Joyce received the 2008 Louisiana Writer Award for his enduring contribution to the "literary intellectual heritage of Louisiana." The award was presented to him on October 4, 2008, during a ceremony at the 2008 Louisiana Book Festival in Baton Rouge. On February 26, 2012, he won an Academy Award for Best Animated Short Film, The Fantastic Flying Books of Mr. Morris Lessmore.

Newsweek called him one of the top 100 people to watch in the new millennium.

Gold medal from the Society of Illustrators for Santa Calls.

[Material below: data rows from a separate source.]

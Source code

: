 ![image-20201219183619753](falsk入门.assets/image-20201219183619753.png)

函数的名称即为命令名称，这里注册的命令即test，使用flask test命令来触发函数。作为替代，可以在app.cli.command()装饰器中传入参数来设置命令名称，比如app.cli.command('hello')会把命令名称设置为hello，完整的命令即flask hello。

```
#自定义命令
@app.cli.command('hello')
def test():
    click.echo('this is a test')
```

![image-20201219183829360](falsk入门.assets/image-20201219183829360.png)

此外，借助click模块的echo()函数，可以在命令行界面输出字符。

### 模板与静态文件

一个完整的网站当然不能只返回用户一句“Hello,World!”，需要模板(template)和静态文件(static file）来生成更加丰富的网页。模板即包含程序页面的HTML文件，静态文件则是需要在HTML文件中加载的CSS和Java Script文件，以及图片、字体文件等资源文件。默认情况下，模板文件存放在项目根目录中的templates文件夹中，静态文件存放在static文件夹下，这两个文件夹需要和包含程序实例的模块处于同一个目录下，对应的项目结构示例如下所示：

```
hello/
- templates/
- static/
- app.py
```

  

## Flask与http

Three silver medals from the Society of Illustrators.

=== Academy Awards ===

| Year | Nominated work | Category | Result |
|---|---|---|---|
| 2012 | The Fantastic Flying Books of Mr. Morris Lessmore | Best Animated Short Film | Won |

Emmy Awards

| Year | Nominated work | Category | Result |
|---|---|---|---|
| 1998-1999 | Rolie Polie Olie "Little Sister, Big Brother" | Outstanding Individual Achievement in Animation | Won |
| 1999-2000 | Rolie Polie Olie | Outstanding Special Class Animated Program | Won |
| 2004-2005 | Rolie Polie Olie | Outstanding Special Class Animated Program | Won |
| 2013-2014 | The Scarecrow | Outstanding New Approaches - Original Daytime Program | Won |
| 2014-2015 | Silent | Outstanding Special Class Animated Program | Won |
| 2016-2017 | Taking Flight | Outstanding Special Class Animated Program | Won |

==Personal life==
William Joyce lives with his son Jackson Edward Joyce in Shreveport, Louisiana. His daughter, Mary Katherine, died on May 2, 2010, at the age of 18, due to complications from brain cancer. Rise of the Guardians, a film inspired by The Guardians of Childhood book series and in turn by stories that he told her as a child, was dedicated to her memory, reading "For Mary Katherine Joyce, a Guardian Fierce and True" during the credits. The main character of Epic, which is based on Joyce's book The Leaf Men and the Brave Good Bugs, was named after her. His wife, attorney Frances Elizabeth Baucum Joyce, died on January 20, 2016, at the age of 55, due to complications of ALS. He remarried on July 31, 2020.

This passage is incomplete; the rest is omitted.